**What to produce:**
The copy has to match the records word for word and include no pictures.

━━ Data records ━━

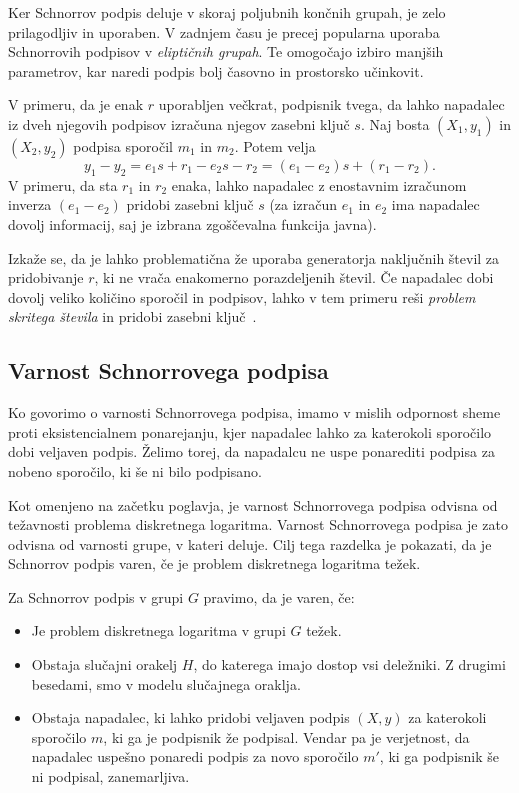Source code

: \documentclass[isrm2, tisk]{fmfdelo}
\begin{document}
Ker Schnorrov podpis deluje v skoraj poljubnih končnih grupah, je zelo prilagodljiv in uporaben.
V zadnjem času je precej popularna uporaba Schnorrovih podpisov v \textit{eliptičnih grupah}.
Te omogočajo izbiro manjših parametrov, kar naredi podpis bolj časovno in prostorsko učinkovit.

\begin{opomba}
\label{opomba:nonce}
    V primeru, da je enak $r$ uporabljen večkrat, podpisnik tvega, da lahko napadalec iz dveh njegovih
    podpisov izračuna njegov zasebni ključ $s$. Naj bosta $(X_1, y_1)$ in $(X_2, y_2)$ podpisa sporočil
    $m_1$ in $m_2$. Potem velja
    $$
    y_1 - y_2 = e_1 s + r_1 - e_2 s - r_2 = (e_1 - e_2)s + (r_1 - r_2).
    $$
    V primeru, da sta $r_1$ in $r_2$ enaka, lahko napadalec z enostavnim izračunom inverza $(e_1 - e_2)$
    pridobi zasebni ključ $s$ (za izračun $e_1$ in $e_2$ ima napadalec dovolj informacij, saj je
    izbrana zgoščevalna funkcija javna).

    Izkaže se, da je lahko problematična že uporaba generatorja naključnih števil za pridobivanje
    $r$, ki ne vrača enakomerno porazdeljenih števil. Če napadalec dobi dovolj veliko količino
    sporočil in podpisov, lahko v tem primeru reši \textit{problem skritega števila} in pridobi
    zasebni ključ~\cite{tibouchi2017attacks}.
\end{opomba}

\subsection{Varnost Schnorrovega podpisa}
\label{sec:schnorr-sec}
Ko govorimo o varnosti Schnorrovega podpisa, imamo v mislih odpornost sheme proti eksistencialnem
ponarejanju, kjer napadalec lahko za katerokoli sporočilo dobi veljaven podpis. Želimo torej, da
napadalcu ne uspe ponarediti podpisa za nobeno sporočilo, ki še ni bilo podpisano.

Kot omenjeno na začetku poglavja, je varnost Schnorrovega podpisa odvisna od težavnosti problema
diskretnega logaritma. Varnost Schnorrovega podpisa je zato odvisna od varnosti grupe, v kateri deluje.
Cilj tega razdelka je pokazati, da je Schnorrov podpis varen, če je problem diskretnega logaritma
težek.

\begin{definicija}
    Za Schnorrov podpis v grupi $G$ pravimo, da je varen, če:
    \begin{itemize}
        \item Je problem diskretnega logaritma v grupi $G$ težek.
        \item Obstaja slučajni orakelj $H$, do katerega imajo dostop vsi deležniki. Z drugimi besedami,
            smo v modelu slučajnega oraklja.
        \item Obstaja napadalec, ki lahko pridobi veljaven podpis $(X, y)$ za katerokoli sporočilo $m$,
            ki ga je podpisnik že podpisal. Vendar pa je verjetnost, da napadalec uspešno ponaredi
            podpis za novo sporočilo $m'$, ki ga podpisnik še ni podpisal, zanemarljiva.
    \end{itemize}
\end{definicija}
\end{document}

━━━

**Solution for this problem:**
Source code

: \documentclass[isrm2, tisk]{fmfdelo}
\begin{document}
Ker Schnorrov podpis deluje v skoraj poljubnih končnih grupah, je zelo prilagodljiv in uporaben.
V zadnjem času je precej popularna uporaba Schnorrovih podpisov v \textit{eliptičnih grupah}.
Te omogočajo izbiro manjših parametrov, kar naredi podpis bolj časovno in prostorsko učinkovit.

\begin{opomba}
\label{opomba:nonce}
    V primeru, da je enak $r$ uporabljen večkrat, podpisnik tvega, da lahko napadalec iz dveh njegovih
    podpisov izračuna njegov zasebni ključ $s$. Naj bosta $(X_1, y_1)$ in $(X_2, y_2)$ podpisa sporočil
    $m_1$ in $m_2$. Potem velja
    $$
    y_1 - y_2 = e_1 s + r_1 - e_2 s - r_2 = (e_1 - e_2)s + (r_1 - r_2).
    $$
    V primeru, da sta $r_1$ in $r_2$ enaka, lahko napadalec z enostavnim izračunom inverza $(e_1 - e_2)$
    pridobi zasebni ključ $s$ (za izračun $e_1$ in $e_2$ ima napadalec dovolj informacij, saj je
    izbrana zgoščevalna funkcija javna).

    Izkaže se, da je lahko problematična že uporaba generatorja naključnih števil za pridobivanje
    $r$, ki ne vrača enakomerno porazdeljenih števil. Če napadalec dobi dovolj veliko količino
    sporočil in podpisov, lahko v tem primeru reši \textit{problem skritega števila} in pridobi
    zasebni ključ~\cite{tibouchi2017attacks}.
\end{opomba}

\subsection{Varnost Schnorrovega podpisa}
\label{sec:schnorr-sec}
Ko govorimo o varnosti Schnorrovega podpisa, imamo v mislih odpornost sheme proti eksistencialnem
ponarejanju, kjer napadalec lahko za katerokoli sporočilo dobi veljaven podpis. Želimo torej, da
napadalcu ne uspe ponarediti podpisa za nobeno sporočilo, ki še ni bilo podpisano.

Kot omenjeno na začetku poglavja, je varnost Schnorrovega podpisa odvisna od težavnosti problema
diskretnega logaritma. Varnost Schnorrovega podpisa je zato odvisna od varnosti grupe, v kateri deluje.
Cilj tega razdelka je pokazati, da je Schnorrov podpis varen, če je problem diskretnega logaritma
težek.

\begin{definicija}
    Za Schnorrov podpis v grupi $G$ pravimo, da je varen, če:
    \begin{itemize}
        \item Je problem diskretnega logaritma v grupi $G$ težek.
        \item Obstaja slučajni orakelj $H$, do katerega imajo dostop vsi deležniki. Z drugimi besedami,
            smo v modelu slučajnega oraklja.
        \item Obstaja napadalec, ki lahko pridobi veljaven podpis $(X, y)$ za katerokoli sporočilo $m$,
            ki ga je podpisnik že podpisal. Vendar pa je verjetnost, da napadalec uspešno ponaredi
            podpis za novo sporočilo $m'$, ki ga podpisnik še ni podpisal, zanemarljiva.
    \end{itemize}
\end{definicija}
\end{document}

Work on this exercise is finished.